You will also need some general strategies for handling registers and RAM locations. In order to generate code for an integer literal, you will need to put it into some register, and you will need to know which ones are free for this purpose. Assuming that register R3, for example, is free, you might generate code like this for the integer literal 5:
	DATA 5
	COPY DR,R3
You will also need to know which register the result of a given sub-tree is stored in, so that the node above it can access it properly. For example, if the integer literal 5 from above occurs as a sub-tree of an addition operator node, you will want to generate code such as the following:
	DATA 5		; from above
	COPY DR,R3	; from above
	
	ADD R2,R3	; assuming other argument was in R2
			; result of the "+" node is in R3
			; and now R2 is free again
As mentioned in above, you can use a free register list in order to keep track of register usage. This list can then be modified as you pass from node to node in the tree. In the example above, you would remove R3 from the list as you passed through the node for the integer literal 5, and then add R2 back into the free list after passing through the addition operator node.

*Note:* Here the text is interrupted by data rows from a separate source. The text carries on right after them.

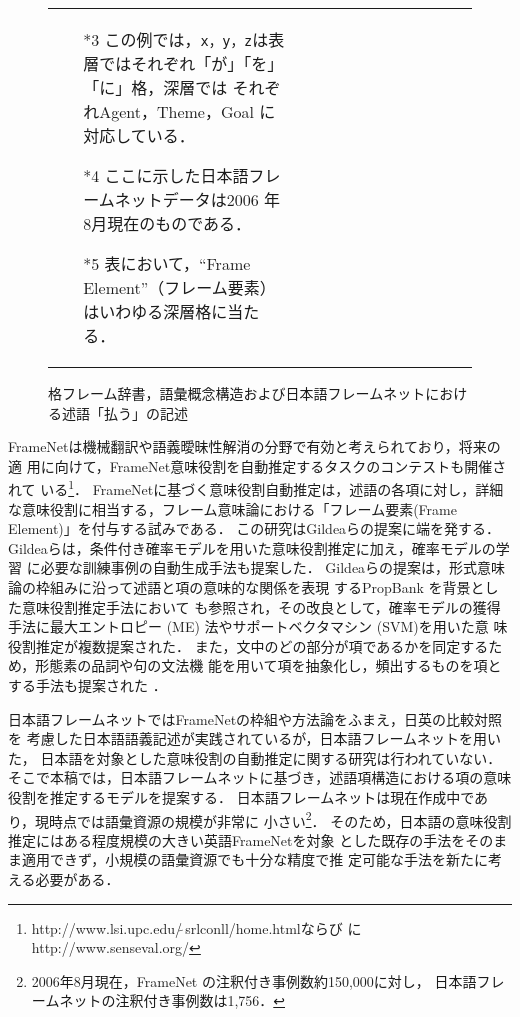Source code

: \documentclass[japanese]{jnlp_1.2b}
\begin{document}
\begin{figure}[p]
\begin{tabular}{llllllllllll}
{\begin{minipage}[t]{0.8\textwidth}
\begin{itemize}
			    から引用した．
     \item[\hspace*{3mm}*3] この例では，\texttt{x，y，z}は表
			    層ではそれぞれ「が」「を」「に」格，深層では
			    それぞれAgent，Theme，Goal に対応している．
     \item[\hspace*{3mm}*4] ここに示した日本語フレームネットデータは2006
			    年8月現在のものである．
      \item[\hspace*{3mm}*5] 表において，``Frame Element''（フレーム要素）
			    はいわゆる深層格に当たる．
    \end{itemize}
   \end{minipage}}\\
  \end{tabular}
    \vspace{4pt}
  \caption{格フレーム辞書，語彙概念構造および日本語フレームネットにおけ
  る述語「払う」の記述}
  \label{fig:resource_comparison}
\end{figure}

FrameNetは機械翻訳や語義曖昧性解消の分野で有効と考えられており，将来の適
用に向けて，FrameNet意味役割を自動推定するタスクのコンテストも開催されて
いる\footnote{http://www.lsi.upc.edu/$\tilde{~}$srlconll/home.htmlならび
にhttp://www.senseval.org/}\cite{litkowski04}．
FrameNetに基づく意味役割自動推定は，述語の各項に対し，詳細な意味役割に相当する，フレーム意味論における「フレーム要素(Frame Element)」を付与する試みである．
この研究はGildeaらの提案に端を発する\cite{gildea02}．
Gildeaらは，条件付き確率モデルを用いた意味役割推定に加え，確率モデルの学習
に必要な訓練事例の自動生成手法も提案した．
Gildeaらの提案は，形式意味論の枠組みに沿って述語と項の意味的な関係を表現
するPropBank \cite[など]{kingsbury02}を背景とした意味役割推定手法において
も参照され，その改良として，確率モデルの獲得手法に最大エントロピー (ME)
法\cite{berger96}やサポートベクタマシン (SVM)\cite{vapnik99}を用いた意
味役割推定が複数提案された\cite[など]{kwon04,pradhan04,bejan04}．
また，文中のどの部分が項であるかを同定するため，形態素の品詞や句の文法機
能を用いて項を抽象化し，頻出するものを項とする手法も提案された
\cite{baldewein04}．


日本語フレームネットではFrameNetの枠組や方法論をふまえ，日英の比較対照を
考慮した日本語語義記述が実践されているが，日本語フレームネットを用いた，
日本語を対象とした意味役割の自動推定に関する研究は行われていない．
そこで本稿では，日本語フレームネットに基づき，述語項構造における項の意味
役割を推定するモデルを提案する．
日本語フレームネットは現在作成中であり，現時点では語彙資源の規模が非常に
小さい\footnote{2006年8月現在，FrameNet の注釈付き事例数約150,000に対し，
日本語フレームネットの注釈付き事例数は1,756．}．
そのため，日本語の意味役割推定にはある程度規模の大きい英語FrameNetを対象
とした既存の手法をそのまま適用できず，小規模の語彙資源でも十分な精度で推
定可能な手法を新たに考える必要がある．
\end{document}
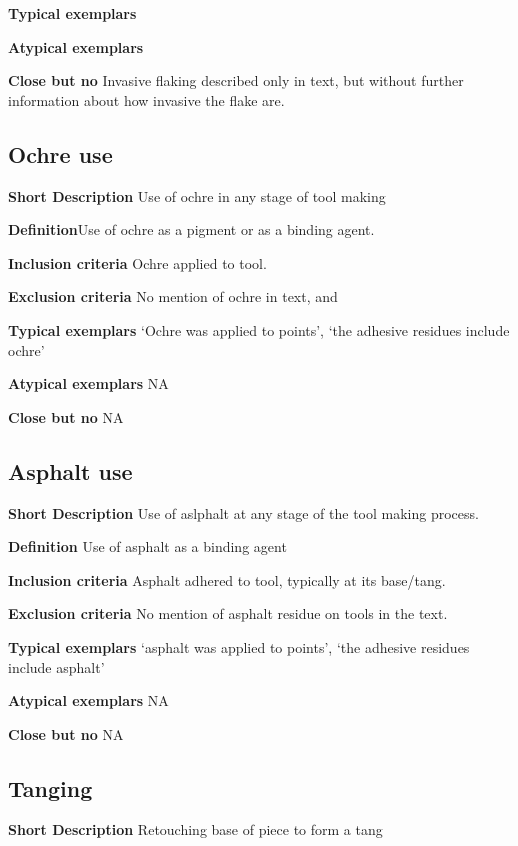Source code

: \documentclass[
]{article}
\begin{document}
\textbf{Typical exemplars}

\textbf{Atypical exemplars}

\textbf{Close but no} Invasive flaking described only in text, but
without further information about how invasive the flake are.

\hypertarget{ochre-use}{%
\subsection{Ochre use}\label{ochre-use}}

\textbf{Short Description} Use of ochre in any stage of tool making

\textbf{Definition}Use of ochre as a pigment or as a binding agent.

\textbf{Inclusion criteria} Ochre applied to tool.

\textbf{Exclusion criteria} No mention of ochre in text, and

\textbf{Typical exemplars} `Ochre was applied to points', `the adhesive
residues include ochre'

\textbf{Atypical exemplars} NA

\textbf{Close but no} NA

\hypertarget{asphalt-use}{%
\subsection{Asphalt use}\label{asphalt-use}}

\textbf{Short Description} Use of aslphalt at any stage of the tool
making process.

\textbf{Definition} Use of asphalt as a binding agent

\textbf{Inclusion criteria} Asphalt adhered to tool, typically at its
base/tang.

\textbf{Exclusion criteria} No mention of asphalt residue on tools in
the text.

\textbf{Typical exemplars} `asphalt was applied to points', `the
adhesive residues include asphalt'

\textbf{Atypical exemplars} NA

\textbf{Close but no} NA

\hypertarget{tanging}{%
\subsection{Tanging}\label{tanging}}

\textbf{Short Description} Retouching base of piece to form a tang
\end{document}
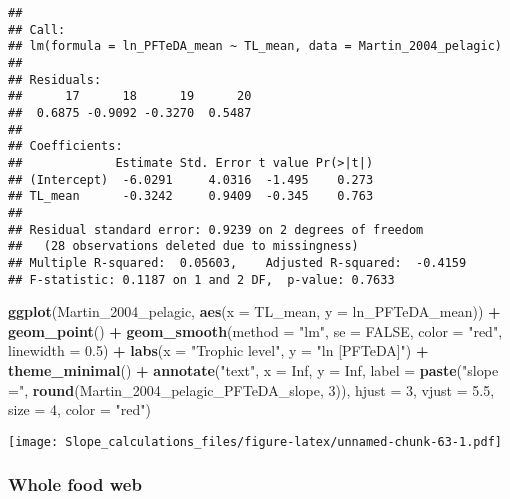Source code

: \documentclass[
]{article}
\newenvironment{Shaded}{\begin{snugshade}}{\end{snugshade}}
\newcommand{\AttributeTok}[1]{\textcolor[rgb]{0.13,0.29,0.53}{#1}}
\newcommand{\ConstantTok}[1]{\textcolor[rgb]{0.56,0.35,0.01}{#1}}
\newcommand{\DecValTok}[1]{\textcolor[rgb]{0.00,0.00,0.81}{#1}}
\newcommand{\FloatTok}[1]{\textcolor[rgb]{0.00,0.00,0.81}{#1}}
\newcommand{\FunctionTok}[1]{\textcolor[rgb]{0.13,0.29,0.53}{\textbf{#1}}}
\newcommand{\NormalTok}[1]{#1}
\newcommand{\SpecialCharTok}[1]{\textcolor[rgb]{0.81,0.36,0.00}{\textbf{#1}}}
\newcommand{\StringTok}[1]{\textcolor[rgb]{0.31,0.60,0.02}{#1}}
\begin{document}
\begin{verbatim}
## 
## Call:
## lm(formula = ln_PFTeDA_mean ~ TL_mean, data = Martin_2004_pelagic)
## 
## Residuals:
##      17      18      19      20 
##  0.6875 -0.9092 -0.3270  0.5487 
## 
## Coefficients:
##             Estimate Std. Error t value Pr(>|t|)
## (Intercept)  -6.0291     4.0316  -1.495    0.273
## TL_mean      -0.3242     0.9409  -0.345    0.763
## 
## Residual standard error: 0.9239 on 2 degrees of freedom
##   (28 observations deleted due to missingness)
## Multiple R-squared:  0.05603,    Adjusted R-squared:  -0.4159 
## F-statistic: 0.1187 on 1 and 2 DF,  p-value: 0.7633
\end{verbatim}

\begin{Shaded}
\begin{Highlighting}[]
\FunctionTok{ggplot}\NormalTok{(Martin\_2004\_pelagic, }\FunctionTok{aes}\NormalTok{(}\AttributeTok{x =}\NormalTok{ TL\_mean, }\AttributeTok{y =}\NormalTok{ ln\_PFTeDA\_mean)) }\SpecialCharTok{+}
  \FunctionTok{geom\_point}\NormalTok{() }\SpecialCharTok{+}
  \FunctionTok{geom\_smooth}\NormalTok{(}\AttributeTok{method =} \StringTok{"lm"}\NormalTok{, }\AttributeTok{se =} \ConstantTok{FALSE}\NormalTok{, }\AttributeTok{color =} \StringTok{"red"}\NormalTok{, }\AttributeTok{linewidth =} \FloatTok{0.5}\NormalTok{) }\SpecialCharTok{+}
  \FunctionTok{labs}\NormalTok{(}\AttributeTok{x =} \StringTok{"Trophic level"}\NormalTok{,}
       \AttributeTok{y =} \StringTok{"ln [PFTeDA]"}\NormalTok{) }\SpecialCharTok{+}
  \FunctionTok{theme\_minimal}\NormalTok{() }\SpecialCharTok{+}
  \FunctionTok{annotate}\NormalTok{(}\StringTok{"text"}\NormalTok{, }\AttributeTok{x =} \ConstantTok{Inf}\NormalTok{, }\AttributeTok{y =} \ConstantTok{Inf}\NormalTok{, }\AttributeTok{label =} \FunctionTok{paste}\NormalTok{(}\StringTok{"slope ="}\NormalTok{, }\FunctionTok{round}\NormalTok{(Martin\_2004\_pelagic\_PFTeDA\_slope, }\DecValTok{3}\NormalTok{)), }
           \AttributeTok{hjust =} \DecValTok{3}\NormalTok{, }\AttributeTok{vjust =} \FloatTok{5.5}\NormalTok{, }\AttributeTok{size =} \DecValTok{4}\NormalTok{, }\AttributeTok{color =} \StringTok{"red"}\NormalTok{)}
\end{Highlighting}
\end{Shaded}

\texttt{[image: Slope\_calculations\_files/figure-latex/unnamed-chunk-63-1.pdf]}

\subsubsection{Whole food web}\label{whole-food-web}
\end{document}
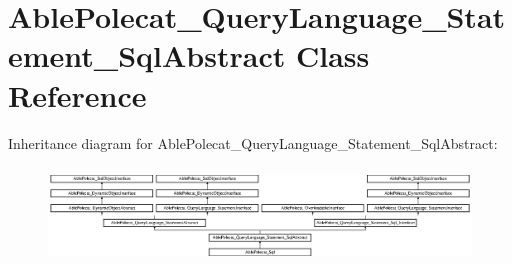 \hypertarget{class_able_polecat___query_language___statement___sql_abstract}{}\section{Able\+Polecat\+\_\+\+Query\+Language\+\_\+\+Statement\+\_\+\+Sql\+Abstract Class Reference}
\label{class_able_polecat___query_language___statement___sql_abstract}
Inheritance diagram for Able\+Polecat\+\_\+\+Query\+Language\+\_\+\+Statement\+\_\+\+Sql\+Abstract\+:\begin{figure}[H]
\begin{center}
\leavevmode
\includegraphics[height=2.553191cm]{class_able_polecat___query_language___statement___sql_abstract}
\end{center}
\end{figure}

It is possible that a straight-forward use of registers will leave you with no free registers at certain points in the process, especially for larger expressions. If this happens, make sure you are using the free list properly, but you need not go the length of "spilling" registers out into RAM locations. In other words, it is OK if your algorithm fails for some large expressions, as long as you are doing your best to free registers as you go.
Variables can be handled by setting aside a RAM location for them and then loading them into a register and proceeding as above (i.e., noting the register used in the node somehow). For example, an expression such as "x=(x+2)" might compile as follows:
			; code for int lit "2"
	DATA 2		; int literal 2
	COPY DR,R0	; R0 now in use
	
			; code for var "x"
	DATA #x		; label for var x storage
	LOAD R1,DR	; load x using DR indirectly
	
			; code for op "+"
	ADD R0,R1	; free up R0, result in R1
	
			; code for assignment to "x"
	DATA #x		; set up for store using DR
	STORE R1,DR	; store x, result in R1
	
	. . .		; etc., etc.
			
	HALT		; end of program
	
#x	CONST 0		; placeholder for x
#y	CONST 0		; placeholder for y
	. . .		; etc., etc.
Handling the multiplication operation will be a bit tougher than the rest: you will need to jump out of the main line of evaluation to a "subroutine" which implements multiplication for you, and then jump back when it is finished. I have a multiplication routine in this file which you can use to get started, but note that you will need to do some extra work to make sure that you have left registers for the multiplier to use, a register for the result, and a couple of jump registers for the "call" and "return".
The various other kinds of expressions are much easier to handle. You should probably try generating machine code for some simple expressions by hand until you are comfortable with the techniques before trying to code it up for the compiler. I will add some more detailed hints on code generation strategies for the various expression types, including multiplication, later in the week.
At the root of your tree, you should remember to generate a WRITE instruction which will print out the final value you have computed. Forgetting this step leads to a disappointing anti-climax in which you may have computed the right value, but can't tell, since it never gets printed!